LE JOURNAL EN LANGUE : FAUT-IL RÉDIGER INTÉGRALEMENT LE TEXTE EN MOORÉ, DIOULA, FULFULDÉ, OU LE TRADUIRE DIRECTEMENT À PARTIR DU FRANÇAIS ?

La question divise régulièrement les rédactions des médias qui diffusent des informations en langues nationales.
Au Burkina Faso, 98 % des journalistes qui présentent des informations en mooré, dioula, fulfuldé ou autres, traduisent directement à partir d’un texte rédigé en français. Cette méthode présente à la fois des avantages et des inconvénients.

Les avantages
Cette approche est relativement simple et donc accessible à la majorité des journalistes après seulement quelques heures d’exercices et de formation. Il n’est pas nécessaire d’avoir étudié le mooré, ni même de savoir l’écrire. Toutefois, il reste essentiel de bien comprendre la langue dans laquelle on souhaite véhiculer l’information ou présenter le journal.

Les inconvénients
Cette méthode manque souvent de précision. Les traductions sont parfois approximatives et subjectives, ce qui entraîne des risques de mauvaise compréhension. De plus, la rédaction n’a aucune garantie quant à la manière dont le journaliste effectuera la traduction en direct, une fois à l’antenne.
La revue de presse de la Radio Savane FM a déjà été la cible de critiques pour cette raison.

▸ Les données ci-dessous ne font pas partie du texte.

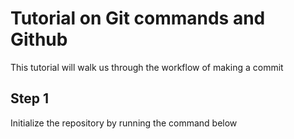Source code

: # Tutorial on Git commands and Github
This tutorial will walk us through the workflow of making a commit

## Step 1
Initialize the repository by running the command below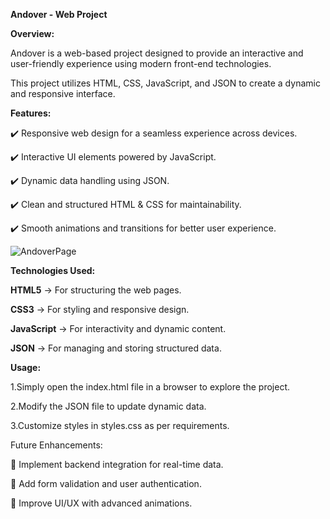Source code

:**Andover - Web Project**


**Overview:**


Andover is a web-based project designed to provide an interactive and user-friendly experience using modern front-end technologies. 

This project utilizes HTML, CSS, JavaScript, and JSON to create a dynamic and responsive interface.

**Features:**

✔️ Responsive web design for a seamless experience across devices.


✔️ Interactive UI elements powered by JavaScript.


✔️ Dynamic data handling using JSON.


✔️ Clean and structured HTML & CSS for maintainability.


✔️ Smooth animations and transitions for better user experience.



![AndoverPage](https://github.com/user-attachments/assets/16f9c1ba-7933-4c3e-97d3-1c9256058582)


**Technologies Used:**


**HTML5** → For structuring the web pages.


**CSS3** → For styling and responsive design.


**JavaScript** → For interactivity and dynamic content.


**JSON** → For managing and storing structured data.


**Usage:**


1.Simply open the index.html file in a browser to explore the project.


2.Modify the JSON file to update dynamic data.


3.Customize styles in styles.css as per requirements.



Future Enhancements:


🔹 Implement backend integration for real-time data.


🔹 Add form validation and user authentication.


🔹 Improve UI/UX with advanced animations.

Au Burkina Faso, il est largement admis qu’on puisse présenter un journal en mooré, dioula ou fulfuldé sans savoir écrire un seul mot de ces langues. En revanche, dans les médias internationaux, cette pratique est quasiment impossible, voire interdite. Dans ces rédactions, tout le texte doit être rédigé de A à Z dans la langue choisie, puis validé par l’équipe éditoriale avant diffusion.

Cette méthode “intégrale” a, elle aussi, ses avantages et ses limites.
L’avantage principal réside dans la maîtrise du contenu et la précision des idées diffusées à l’antenne. Cependant, elle demande une solide formation dans la langue concernée, ce qui n’est pas à la portée de tout le monde. Ici, il n’y a pas de place pour l’improvisation.

Parmi les inconvénients, on note souvent la perte de “l’accent” naturel de la langue. En lisant un texte mot pour mot, les journalistes privilégient une diction parfaite au détriment de l’intonation authentique. Conséquence : même les auditeurs visés peuvent avoir du mal à comprendre le message.

C’est le cas, par exemple, des cette jeune dame, journaliste de RFI présentant en bambara (dioula). Certains affirmeront que son niveau est excellent, certes, mais en réalité, il s’agit d’un bambara dépourvu par moment de son accent naturel, ce qui nuit à la compréhension.

Pour répondre à ces défis, la FIMJART (Formation d’Initiation aux Métiers du Journalisme et de l’Animation Radio et Télé) a intégré dans ses programmes la formation mooré, dioula et fulfuldé, afin de valoriser davantage les langues locales dans les médias.